Non-food prices fell 3.9% in February compared to a decline of 3.6% in January, 2021, signalling the fastest rate of decline since May 2020, according to the BRC-Nielsen Shop Price Index.

It was below the 12 and six-month average price declines of 3.3% and 3.4% respectively.

Food inflation was steady at 0.2% in February. This is the lowest inflation rate for the category since January 2017.

Helen Dickinson Chief Executive of the British Retail Consortium (BRC), said: “Prices in February fell, driven by a drop in non-food prices. With the third lockdown constricting consumer spending across all income brackets, many retailers have been vigorously discounting products in an attempt to encourage additional spending. Meanwhile, despite Brexit-related costs, food inflation remained steady thanks to fierce competition between grocers to maintain their market share amid declining incomes for some UK households.

“However, consumers could face higher prices in the future as a result of rising global food prices, shipping costs and Brexit red tape. Many retailers are already under great financial strain due to ongoing forced closures and restrictions, and some will not be in a position to continue to absorb all of these added costs.

“It is vital the government uses the Budget today to ease cost pressures on retailers by extending targeted business rates relief for the worst-hit businesses, extending the moratorium on aggressive debt enforcement and lifting the EU state aid limits on lockdown grants. Otherwise, retailers will struggle to continue to provide the competitive prices their customers are used to.”

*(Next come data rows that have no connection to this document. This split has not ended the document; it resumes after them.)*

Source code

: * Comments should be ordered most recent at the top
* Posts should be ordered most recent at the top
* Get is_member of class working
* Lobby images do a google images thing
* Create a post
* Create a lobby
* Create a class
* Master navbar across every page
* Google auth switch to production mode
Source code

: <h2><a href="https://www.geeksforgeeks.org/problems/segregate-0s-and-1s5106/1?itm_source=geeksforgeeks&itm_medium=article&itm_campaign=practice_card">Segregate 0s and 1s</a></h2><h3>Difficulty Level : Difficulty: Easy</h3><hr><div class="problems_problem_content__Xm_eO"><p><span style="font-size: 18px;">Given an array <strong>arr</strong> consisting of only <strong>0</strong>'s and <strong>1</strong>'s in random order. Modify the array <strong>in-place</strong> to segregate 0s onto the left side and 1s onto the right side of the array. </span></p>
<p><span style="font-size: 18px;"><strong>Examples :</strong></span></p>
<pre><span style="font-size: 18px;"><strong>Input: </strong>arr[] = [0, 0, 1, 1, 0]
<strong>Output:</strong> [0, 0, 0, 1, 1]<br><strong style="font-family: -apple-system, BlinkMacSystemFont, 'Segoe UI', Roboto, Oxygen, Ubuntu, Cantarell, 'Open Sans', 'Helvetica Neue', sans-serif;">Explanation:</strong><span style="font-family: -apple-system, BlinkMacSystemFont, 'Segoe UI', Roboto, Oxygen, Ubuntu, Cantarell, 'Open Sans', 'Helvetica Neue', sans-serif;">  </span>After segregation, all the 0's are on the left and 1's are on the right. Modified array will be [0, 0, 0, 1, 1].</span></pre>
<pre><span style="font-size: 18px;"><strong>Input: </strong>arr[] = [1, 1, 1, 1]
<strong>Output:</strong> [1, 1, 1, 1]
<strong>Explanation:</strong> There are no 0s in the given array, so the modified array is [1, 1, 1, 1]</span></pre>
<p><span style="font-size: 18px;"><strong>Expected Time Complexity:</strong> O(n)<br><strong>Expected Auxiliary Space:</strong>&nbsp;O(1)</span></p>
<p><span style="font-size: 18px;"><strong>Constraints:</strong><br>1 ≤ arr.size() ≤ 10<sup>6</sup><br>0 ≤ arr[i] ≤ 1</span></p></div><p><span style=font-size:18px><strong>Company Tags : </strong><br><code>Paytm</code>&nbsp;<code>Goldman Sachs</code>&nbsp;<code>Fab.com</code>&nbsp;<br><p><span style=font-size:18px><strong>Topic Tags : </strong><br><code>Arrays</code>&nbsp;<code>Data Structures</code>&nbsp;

Mike Watkins, Head of Retailer and Business Insight at Nielsen, added: "With the national lockdown continuing, prices across fashion and clothing retailers continue to fall ahead of the anticipated reopening of stores in April. However, for grocery retailers despite basket spends growing by over 25% and volume sales up 4% since the start of the year, more shoppers are looking to stretch their budget and price led competition is keeping a lid on increases in food prices.”